It's very hard to come in and clean up when some moron has messed up a dog. First, we have to earn the dog's trust, which means that our feelings and frustration have to get put on a shelf and we have to dig up all the calm, patience and zen we can find within us. 

But I will tell you, once we do that, once we get through a challenge like this, we have a dog that loves us deeply, completely, on a level that many dog owners never understand. There is something in the eyes of a dog that has been truly "rescued" that is worth every cleaned-up accident and all those 10pm visits to the park. 

Good luck.


----------



## pupresq (Dec 2, 2005)

Wow Lori - can I just cut and paste that every time I get this question? THat's a great response and much better than the one I was going to write to cover the same issues. 

This seems to come up a lot for us - many of the dogs we see in rescue have exactly this problem. By punishing the dog severely for pottying inside and not praising the dog when they went outside, people create dogs that are afraid to do it when they're supposed to and then only do it when you're not looking or when they literally can't hold it any more. 

Also, as you've observed - the concrete substrate and being on leash are probably also complicating things for you. I know A LOT of dogs who simply will not go on leash. If a fence is not available, you'll have much better luck using a Flexi for this purpose (regular walks still on a normal leash).

Lori's training regimen is the perfect antidote! Good luck and know that there are lots of us out there that totally sympathize with what you're going through! It's no fun now but it'll get better soon.


----------



## brian (Oct 11, 2008)

Update: been making some progress. I have been taking her out on a fairly religous schedule. She still goes somewhat erratically but she is now going within 15 minutes of going out or not at all. I did find out that eating dinner (feed her once a day) on top of a raw hide bone = immediate poop. Oh well, that only makes twice that she has gone in her crate which isn't too bad for a non-house broken dog in 3 weeks I think.

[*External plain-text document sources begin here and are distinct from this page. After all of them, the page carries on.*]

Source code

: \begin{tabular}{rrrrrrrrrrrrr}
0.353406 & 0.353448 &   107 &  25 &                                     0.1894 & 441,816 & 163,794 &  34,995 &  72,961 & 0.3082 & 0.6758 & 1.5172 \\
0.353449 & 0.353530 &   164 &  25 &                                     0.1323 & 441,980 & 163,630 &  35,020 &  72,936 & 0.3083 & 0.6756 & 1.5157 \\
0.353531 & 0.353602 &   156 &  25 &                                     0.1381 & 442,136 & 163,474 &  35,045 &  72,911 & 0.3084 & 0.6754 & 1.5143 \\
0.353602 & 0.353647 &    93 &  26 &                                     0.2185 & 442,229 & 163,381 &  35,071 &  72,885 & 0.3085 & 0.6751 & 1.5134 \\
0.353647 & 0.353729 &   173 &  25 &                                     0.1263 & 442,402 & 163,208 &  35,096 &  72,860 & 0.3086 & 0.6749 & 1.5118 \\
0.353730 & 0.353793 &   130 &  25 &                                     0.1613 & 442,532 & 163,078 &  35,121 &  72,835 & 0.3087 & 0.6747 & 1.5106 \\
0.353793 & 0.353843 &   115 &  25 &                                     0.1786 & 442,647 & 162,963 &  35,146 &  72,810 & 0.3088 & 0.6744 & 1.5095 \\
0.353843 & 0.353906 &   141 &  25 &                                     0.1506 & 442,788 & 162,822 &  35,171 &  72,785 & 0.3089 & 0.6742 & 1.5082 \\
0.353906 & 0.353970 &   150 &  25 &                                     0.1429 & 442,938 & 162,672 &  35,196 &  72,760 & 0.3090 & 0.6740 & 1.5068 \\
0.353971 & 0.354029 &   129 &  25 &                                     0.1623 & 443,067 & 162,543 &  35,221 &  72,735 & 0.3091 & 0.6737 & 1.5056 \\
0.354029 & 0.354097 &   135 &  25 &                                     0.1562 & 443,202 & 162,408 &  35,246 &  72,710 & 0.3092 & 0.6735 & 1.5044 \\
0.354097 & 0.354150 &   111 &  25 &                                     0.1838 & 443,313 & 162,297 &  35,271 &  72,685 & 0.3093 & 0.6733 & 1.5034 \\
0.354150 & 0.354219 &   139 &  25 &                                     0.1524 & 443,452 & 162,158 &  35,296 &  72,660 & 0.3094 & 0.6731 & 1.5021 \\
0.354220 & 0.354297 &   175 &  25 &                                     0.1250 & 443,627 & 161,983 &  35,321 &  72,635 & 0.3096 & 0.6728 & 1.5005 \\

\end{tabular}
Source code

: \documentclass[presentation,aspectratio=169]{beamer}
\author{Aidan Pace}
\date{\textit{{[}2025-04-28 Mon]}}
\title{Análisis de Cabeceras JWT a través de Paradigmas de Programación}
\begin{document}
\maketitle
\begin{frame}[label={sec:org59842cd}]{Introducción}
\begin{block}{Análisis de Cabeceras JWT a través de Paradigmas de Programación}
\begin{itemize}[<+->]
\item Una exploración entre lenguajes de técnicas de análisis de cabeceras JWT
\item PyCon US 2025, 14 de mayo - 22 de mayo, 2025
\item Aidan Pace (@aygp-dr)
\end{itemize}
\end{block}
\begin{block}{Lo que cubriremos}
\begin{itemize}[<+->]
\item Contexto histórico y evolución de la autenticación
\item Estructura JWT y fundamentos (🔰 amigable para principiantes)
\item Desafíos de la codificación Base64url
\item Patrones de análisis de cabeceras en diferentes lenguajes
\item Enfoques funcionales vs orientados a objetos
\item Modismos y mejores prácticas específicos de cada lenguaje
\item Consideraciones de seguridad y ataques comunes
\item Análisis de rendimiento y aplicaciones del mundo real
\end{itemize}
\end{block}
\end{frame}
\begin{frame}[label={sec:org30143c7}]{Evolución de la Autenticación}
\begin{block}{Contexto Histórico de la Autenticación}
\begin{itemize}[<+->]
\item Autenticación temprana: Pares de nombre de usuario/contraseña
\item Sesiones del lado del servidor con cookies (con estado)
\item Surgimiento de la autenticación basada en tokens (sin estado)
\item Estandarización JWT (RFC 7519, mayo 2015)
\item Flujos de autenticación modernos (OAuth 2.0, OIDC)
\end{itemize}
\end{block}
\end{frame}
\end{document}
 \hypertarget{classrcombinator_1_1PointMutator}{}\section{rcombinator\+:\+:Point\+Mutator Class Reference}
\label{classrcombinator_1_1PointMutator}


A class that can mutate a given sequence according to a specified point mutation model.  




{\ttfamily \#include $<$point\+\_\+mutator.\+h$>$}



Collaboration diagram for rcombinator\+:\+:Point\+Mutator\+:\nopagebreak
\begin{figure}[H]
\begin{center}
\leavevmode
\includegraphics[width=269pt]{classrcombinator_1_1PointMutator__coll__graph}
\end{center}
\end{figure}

Now comes the interesting question, how to teach her to tell me that she needs to go out. This last poop was a fairly silent on, a little whining then silence but nothing else. She has learned that whining will sometimes get her out of the crate (i think she needs to go) so she does it all the time now. I do my best to ignore her and she is getting better, but I don't want any more poop in crate incidents.

As far as the leash, I can probably learn to live with that. She is showing a preference on going on some pine mulch I put down, makes cleanup easy and hopefully prevent her from going in the rest of my yard (100% concrete)


----------



## Maedchen (May 3, 2003)

This dog is alot in her crate!!! How is she supposed to bond to you and your GF, if she's just dumped in the crate 22hrs/day?
If you (and GF) are home, the dog needs to be out of the crate: keep her on a longer leash, attached to you if needed, so you know when she has to go. Always reward when she goes outside.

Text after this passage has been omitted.